[Data extract Boundary: Start]

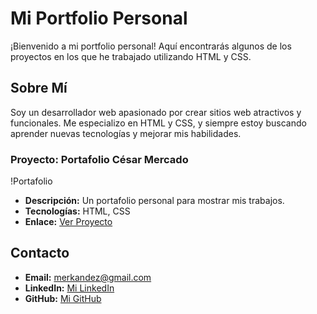 # Mi Portfolio Personal

¡Bienvenido a mi portfolio personal! Aquí encontrarás algunos de los proyectos en los que he trabajado utilizando HTML y CSS.

## Sobre Mí

Soy un desarrollador web apasionado por crear sitios web atractivos y funcionales. Me especializo en HTML y CSS, y siempre estoy buscando aprender nuevas tecnologías y mejorar mis habilidades.

### Proyecto: Portafolio César Mercado

!Portafolio

- **Descripción:** Un portafolio personal para mostrar mis trabajos.
- **Tecnologías:** HTML, CSS
- **Enlace:** [Ver Proyecto](https://github.com/merkandez/portfolio)

## Contacto

- **Email:** merkandez@gmail.com
- **LinkedIn:** [Mi LinkedIn](https://linkedin.com/in/cesarmercadoh)
- **GitHub:** [Mi GitHub](https://github.com/merkandez)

[Data extract Boundary: End]

- _How to complete this task_: Select every line in the records above that contains the word "https".

- _Task output_:
- **Enlace:** [Ver Proyecto](https://github.com/merkandez/portfolio)
- **LinkedIn:** [Mi LinkedIn](https://linkedin.com/in/cesarmercadoh)
- **GitHub:** [Mi GitHub](https://github.com/merkandez)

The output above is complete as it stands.